Required work:
Report each line from the listing that the string "srcset" appears in.
Extracted data below:
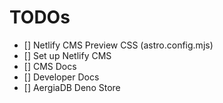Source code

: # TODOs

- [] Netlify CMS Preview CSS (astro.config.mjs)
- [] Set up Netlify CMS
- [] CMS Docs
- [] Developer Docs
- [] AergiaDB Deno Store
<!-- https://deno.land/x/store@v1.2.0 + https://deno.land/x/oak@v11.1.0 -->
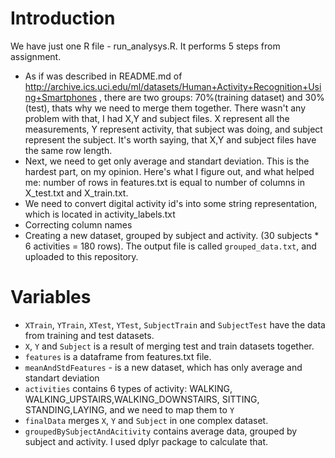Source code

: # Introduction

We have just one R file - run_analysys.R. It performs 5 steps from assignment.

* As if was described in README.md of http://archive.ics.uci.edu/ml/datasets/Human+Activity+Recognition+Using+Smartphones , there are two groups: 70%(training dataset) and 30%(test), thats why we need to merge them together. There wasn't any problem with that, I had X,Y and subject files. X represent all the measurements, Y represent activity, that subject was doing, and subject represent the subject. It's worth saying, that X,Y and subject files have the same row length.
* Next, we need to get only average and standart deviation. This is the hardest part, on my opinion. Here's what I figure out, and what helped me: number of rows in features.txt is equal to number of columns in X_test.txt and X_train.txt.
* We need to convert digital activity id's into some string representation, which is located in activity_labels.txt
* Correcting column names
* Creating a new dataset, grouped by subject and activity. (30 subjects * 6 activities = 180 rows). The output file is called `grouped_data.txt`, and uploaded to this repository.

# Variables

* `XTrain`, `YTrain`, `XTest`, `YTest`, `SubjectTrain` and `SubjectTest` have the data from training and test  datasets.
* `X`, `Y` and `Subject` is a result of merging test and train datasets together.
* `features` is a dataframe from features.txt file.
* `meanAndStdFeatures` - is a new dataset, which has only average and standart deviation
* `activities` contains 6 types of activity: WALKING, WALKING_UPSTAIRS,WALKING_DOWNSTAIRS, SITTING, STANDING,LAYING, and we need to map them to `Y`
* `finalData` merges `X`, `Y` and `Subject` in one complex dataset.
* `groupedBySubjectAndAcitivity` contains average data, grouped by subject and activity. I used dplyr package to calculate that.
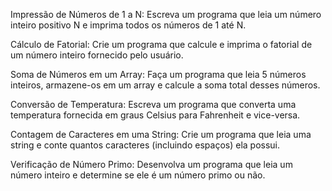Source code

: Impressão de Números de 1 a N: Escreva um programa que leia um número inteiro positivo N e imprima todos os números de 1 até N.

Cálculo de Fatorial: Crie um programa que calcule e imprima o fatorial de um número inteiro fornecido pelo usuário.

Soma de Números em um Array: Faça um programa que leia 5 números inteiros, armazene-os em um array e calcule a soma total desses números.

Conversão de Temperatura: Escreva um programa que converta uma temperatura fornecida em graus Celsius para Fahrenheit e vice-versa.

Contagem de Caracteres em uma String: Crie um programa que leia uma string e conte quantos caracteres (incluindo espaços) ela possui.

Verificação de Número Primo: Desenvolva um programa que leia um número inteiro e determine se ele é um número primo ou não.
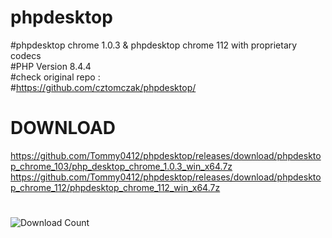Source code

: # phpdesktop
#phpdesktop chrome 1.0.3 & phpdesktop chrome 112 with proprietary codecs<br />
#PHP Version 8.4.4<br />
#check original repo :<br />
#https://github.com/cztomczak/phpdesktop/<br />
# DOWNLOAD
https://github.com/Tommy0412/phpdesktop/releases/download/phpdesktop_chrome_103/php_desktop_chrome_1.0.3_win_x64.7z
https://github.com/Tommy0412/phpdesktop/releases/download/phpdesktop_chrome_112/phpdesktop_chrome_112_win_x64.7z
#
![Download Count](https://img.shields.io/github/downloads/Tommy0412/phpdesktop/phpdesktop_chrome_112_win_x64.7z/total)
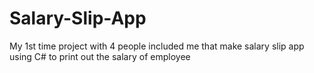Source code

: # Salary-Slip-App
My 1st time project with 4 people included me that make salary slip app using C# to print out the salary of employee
End of Extracted data.
Extracted data below:
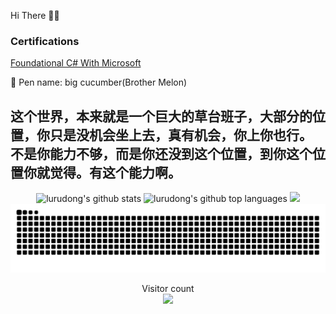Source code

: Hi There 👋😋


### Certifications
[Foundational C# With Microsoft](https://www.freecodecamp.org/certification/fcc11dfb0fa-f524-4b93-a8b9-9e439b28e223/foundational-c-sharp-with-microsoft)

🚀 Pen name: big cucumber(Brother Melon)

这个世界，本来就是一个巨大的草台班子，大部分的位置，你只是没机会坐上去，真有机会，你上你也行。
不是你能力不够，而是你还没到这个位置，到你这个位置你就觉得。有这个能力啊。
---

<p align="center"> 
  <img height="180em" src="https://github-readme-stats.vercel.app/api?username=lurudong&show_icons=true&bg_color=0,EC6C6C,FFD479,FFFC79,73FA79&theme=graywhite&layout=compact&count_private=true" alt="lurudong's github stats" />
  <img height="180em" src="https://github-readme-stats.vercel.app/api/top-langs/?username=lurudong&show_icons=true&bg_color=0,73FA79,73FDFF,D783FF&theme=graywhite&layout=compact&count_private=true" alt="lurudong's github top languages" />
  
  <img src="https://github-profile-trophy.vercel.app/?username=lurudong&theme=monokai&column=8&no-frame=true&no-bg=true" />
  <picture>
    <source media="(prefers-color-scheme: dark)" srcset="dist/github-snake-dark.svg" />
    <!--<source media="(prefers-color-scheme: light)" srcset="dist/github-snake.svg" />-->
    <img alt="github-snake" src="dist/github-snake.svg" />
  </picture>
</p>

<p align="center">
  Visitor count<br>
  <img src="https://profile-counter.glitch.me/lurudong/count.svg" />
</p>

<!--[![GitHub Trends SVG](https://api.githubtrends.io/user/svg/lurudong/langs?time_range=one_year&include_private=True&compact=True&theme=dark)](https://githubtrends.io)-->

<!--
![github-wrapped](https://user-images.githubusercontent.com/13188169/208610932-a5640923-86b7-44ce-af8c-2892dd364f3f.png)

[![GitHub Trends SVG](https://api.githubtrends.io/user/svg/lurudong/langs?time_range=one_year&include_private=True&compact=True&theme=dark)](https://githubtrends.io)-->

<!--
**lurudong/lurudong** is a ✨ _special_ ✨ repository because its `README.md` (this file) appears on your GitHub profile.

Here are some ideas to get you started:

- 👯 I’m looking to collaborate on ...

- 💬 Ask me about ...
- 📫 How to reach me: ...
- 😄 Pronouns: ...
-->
End of Extracted data.
Extracted data below:
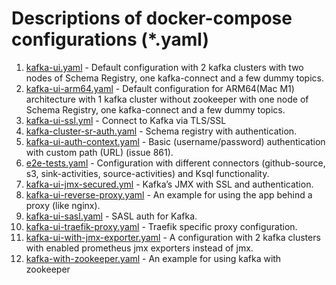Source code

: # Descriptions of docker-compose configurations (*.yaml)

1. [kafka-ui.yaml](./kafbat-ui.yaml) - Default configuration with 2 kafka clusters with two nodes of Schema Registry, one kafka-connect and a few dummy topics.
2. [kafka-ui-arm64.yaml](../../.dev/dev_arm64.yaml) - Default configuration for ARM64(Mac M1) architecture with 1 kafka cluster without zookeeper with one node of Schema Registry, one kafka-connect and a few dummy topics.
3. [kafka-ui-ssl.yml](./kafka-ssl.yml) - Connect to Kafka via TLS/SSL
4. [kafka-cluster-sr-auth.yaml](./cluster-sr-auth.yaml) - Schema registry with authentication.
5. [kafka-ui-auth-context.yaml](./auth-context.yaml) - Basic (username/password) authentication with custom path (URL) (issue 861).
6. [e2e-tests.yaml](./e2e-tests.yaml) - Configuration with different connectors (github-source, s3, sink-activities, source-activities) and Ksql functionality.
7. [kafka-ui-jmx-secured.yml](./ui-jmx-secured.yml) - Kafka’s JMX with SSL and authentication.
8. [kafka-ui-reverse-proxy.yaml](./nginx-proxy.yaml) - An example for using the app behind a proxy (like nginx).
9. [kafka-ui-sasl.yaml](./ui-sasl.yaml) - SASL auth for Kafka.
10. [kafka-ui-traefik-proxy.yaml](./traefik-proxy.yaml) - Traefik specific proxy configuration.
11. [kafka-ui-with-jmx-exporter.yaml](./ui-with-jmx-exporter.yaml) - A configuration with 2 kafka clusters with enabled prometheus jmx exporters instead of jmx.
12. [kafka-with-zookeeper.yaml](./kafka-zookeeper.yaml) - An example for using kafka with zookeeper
End of Extracted data.
The answer:
    <source media="(prefers-color-scheme: dark)" srcset="dist/github-snake-dark.svg" />
    <!--<source media="(prefers-color-scheme: light)" srcset="dist/github-snake.svg" />-->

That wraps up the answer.